Input records START
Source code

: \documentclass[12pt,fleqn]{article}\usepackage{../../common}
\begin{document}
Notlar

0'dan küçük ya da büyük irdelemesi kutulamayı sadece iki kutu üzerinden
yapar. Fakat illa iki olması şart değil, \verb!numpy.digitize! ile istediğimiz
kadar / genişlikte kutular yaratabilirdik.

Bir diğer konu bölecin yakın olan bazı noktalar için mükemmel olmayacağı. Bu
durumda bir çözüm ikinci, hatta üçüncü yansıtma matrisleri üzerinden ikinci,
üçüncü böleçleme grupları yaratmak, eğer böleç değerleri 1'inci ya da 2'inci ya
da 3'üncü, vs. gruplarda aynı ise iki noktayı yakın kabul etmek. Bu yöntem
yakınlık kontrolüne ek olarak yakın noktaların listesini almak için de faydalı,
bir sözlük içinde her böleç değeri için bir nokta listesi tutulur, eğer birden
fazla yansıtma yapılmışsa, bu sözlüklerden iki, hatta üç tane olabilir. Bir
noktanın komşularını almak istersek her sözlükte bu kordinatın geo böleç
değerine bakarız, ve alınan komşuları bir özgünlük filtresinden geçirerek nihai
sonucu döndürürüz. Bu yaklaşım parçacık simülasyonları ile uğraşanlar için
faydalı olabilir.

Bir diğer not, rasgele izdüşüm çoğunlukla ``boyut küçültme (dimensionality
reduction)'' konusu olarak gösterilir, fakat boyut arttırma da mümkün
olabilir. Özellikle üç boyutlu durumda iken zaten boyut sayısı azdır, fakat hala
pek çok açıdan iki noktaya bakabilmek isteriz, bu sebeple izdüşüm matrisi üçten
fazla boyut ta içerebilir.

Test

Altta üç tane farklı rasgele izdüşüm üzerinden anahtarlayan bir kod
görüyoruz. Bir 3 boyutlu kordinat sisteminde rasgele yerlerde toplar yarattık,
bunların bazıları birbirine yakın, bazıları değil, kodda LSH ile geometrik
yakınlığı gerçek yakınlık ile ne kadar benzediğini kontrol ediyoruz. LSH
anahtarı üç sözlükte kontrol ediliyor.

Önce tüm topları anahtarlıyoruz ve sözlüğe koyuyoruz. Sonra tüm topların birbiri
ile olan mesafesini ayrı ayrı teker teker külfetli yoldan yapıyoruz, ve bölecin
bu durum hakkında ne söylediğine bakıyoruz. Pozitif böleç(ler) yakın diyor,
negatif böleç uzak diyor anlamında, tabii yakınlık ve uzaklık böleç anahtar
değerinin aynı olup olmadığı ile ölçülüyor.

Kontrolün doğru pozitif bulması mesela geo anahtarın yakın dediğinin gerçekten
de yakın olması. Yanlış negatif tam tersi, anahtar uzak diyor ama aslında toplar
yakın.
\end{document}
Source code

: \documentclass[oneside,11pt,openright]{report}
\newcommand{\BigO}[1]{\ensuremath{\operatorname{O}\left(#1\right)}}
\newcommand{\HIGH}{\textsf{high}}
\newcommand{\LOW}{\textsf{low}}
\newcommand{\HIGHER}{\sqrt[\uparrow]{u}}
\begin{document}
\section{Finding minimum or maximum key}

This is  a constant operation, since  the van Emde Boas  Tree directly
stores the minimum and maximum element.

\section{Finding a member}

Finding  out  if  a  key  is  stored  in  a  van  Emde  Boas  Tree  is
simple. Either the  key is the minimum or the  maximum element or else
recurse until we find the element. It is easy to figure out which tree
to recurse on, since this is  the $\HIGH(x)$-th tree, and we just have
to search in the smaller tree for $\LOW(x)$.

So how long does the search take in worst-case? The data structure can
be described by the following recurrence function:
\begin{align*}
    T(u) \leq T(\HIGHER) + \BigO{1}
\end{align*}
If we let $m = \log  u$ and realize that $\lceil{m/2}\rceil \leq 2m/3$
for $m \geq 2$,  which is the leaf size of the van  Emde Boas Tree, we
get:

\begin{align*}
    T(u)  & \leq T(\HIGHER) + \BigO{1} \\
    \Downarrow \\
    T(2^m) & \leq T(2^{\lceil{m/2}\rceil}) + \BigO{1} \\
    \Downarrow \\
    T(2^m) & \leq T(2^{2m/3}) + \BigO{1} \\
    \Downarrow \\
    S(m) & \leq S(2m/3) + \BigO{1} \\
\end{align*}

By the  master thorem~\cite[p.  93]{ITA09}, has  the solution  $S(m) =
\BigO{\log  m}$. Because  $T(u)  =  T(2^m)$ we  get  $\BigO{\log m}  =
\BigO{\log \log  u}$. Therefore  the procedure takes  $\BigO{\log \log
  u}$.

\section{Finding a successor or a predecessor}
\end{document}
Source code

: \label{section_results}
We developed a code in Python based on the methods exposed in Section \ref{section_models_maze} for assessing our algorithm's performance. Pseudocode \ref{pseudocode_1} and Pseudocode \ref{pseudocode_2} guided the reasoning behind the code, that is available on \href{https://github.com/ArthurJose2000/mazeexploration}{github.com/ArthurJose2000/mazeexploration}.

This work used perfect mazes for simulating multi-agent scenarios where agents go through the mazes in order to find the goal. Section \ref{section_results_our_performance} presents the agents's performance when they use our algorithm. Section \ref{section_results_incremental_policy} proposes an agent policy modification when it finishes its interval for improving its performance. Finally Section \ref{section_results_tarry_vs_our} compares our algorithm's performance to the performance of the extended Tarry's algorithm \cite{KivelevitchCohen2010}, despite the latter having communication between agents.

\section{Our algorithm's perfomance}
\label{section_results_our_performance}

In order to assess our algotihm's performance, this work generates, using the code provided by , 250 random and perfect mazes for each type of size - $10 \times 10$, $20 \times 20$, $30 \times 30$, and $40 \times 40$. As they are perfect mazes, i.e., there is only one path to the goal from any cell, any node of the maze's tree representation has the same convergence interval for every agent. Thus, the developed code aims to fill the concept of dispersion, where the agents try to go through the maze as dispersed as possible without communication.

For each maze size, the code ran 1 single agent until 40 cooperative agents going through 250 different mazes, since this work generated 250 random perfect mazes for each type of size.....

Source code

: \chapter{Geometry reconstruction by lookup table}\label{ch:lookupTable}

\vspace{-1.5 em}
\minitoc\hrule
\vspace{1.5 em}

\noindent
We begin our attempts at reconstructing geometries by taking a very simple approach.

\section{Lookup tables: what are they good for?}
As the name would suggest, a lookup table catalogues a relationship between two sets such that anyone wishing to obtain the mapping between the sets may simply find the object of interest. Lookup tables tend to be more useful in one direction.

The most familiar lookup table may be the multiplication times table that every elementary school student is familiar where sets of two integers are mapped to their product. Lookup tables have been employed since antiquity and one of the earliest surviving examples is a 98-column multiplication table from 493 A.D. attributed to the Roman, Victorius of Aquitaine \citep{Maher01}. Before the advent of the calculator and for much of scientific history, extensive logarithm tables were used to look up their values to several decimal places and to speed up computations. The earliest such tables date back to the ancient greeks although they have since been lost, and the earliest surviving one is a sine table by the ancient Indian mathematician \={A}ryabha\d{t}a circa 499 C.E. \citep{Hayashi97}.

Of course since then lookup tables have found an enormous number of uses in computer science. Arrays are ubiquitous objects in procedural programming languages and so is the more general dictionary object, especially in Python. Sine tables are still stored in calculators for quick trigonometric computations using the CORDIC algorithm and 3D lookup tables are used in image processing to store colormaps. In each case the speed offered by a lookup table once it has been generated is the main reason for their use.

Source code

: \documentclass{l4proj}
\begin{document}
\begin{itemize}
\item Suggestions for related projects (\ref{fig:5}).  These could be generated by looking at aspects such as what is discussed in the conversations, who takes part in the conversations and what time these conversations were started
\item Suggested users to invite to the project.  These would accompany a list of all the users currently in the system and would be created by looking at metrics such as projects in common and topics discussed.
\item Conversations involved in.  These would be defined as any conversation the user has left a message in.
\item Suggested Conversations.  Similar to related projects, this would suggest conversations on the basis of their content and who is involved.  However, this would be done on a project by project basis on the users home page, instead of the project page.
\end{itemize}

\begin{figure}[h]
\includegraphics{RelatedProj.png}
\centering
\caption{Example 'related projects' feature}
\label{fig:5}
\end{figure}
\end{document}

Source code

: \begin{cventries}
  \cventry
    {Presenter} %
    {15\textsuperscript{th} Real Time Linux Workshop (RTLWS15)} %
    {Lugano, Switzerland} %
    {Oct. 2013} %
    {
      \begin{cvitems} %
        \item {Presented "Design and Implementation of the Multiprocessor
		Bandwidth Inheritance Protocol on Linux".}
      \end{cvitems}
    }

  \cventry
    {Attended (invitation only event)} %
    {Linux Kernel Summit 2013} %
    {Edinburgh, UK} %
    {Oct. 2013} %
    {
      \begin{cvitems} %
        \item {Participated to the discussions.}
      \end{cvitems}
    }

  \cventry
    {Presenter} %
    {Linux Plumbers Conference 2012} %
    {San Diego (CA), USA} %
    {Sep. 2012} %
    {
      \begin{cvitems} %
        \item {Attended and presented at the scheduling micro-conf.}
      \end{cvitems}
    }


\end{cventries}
Input records END
Exercise = Filter the lines above, keeping each one that contains the string "users".

Result of the exercise =
\item Suggested users to invite to the project.  These would accompany a list of all the users currently in the system and would be created by looking at metrics such as projects in common and topics discussed.
\item Suggested Conversations.  Similar to related projects, this would suggest conversations on the basis of their content and who is involved.  However, this would be done on a project by project basis on the users home page, instead of the project page.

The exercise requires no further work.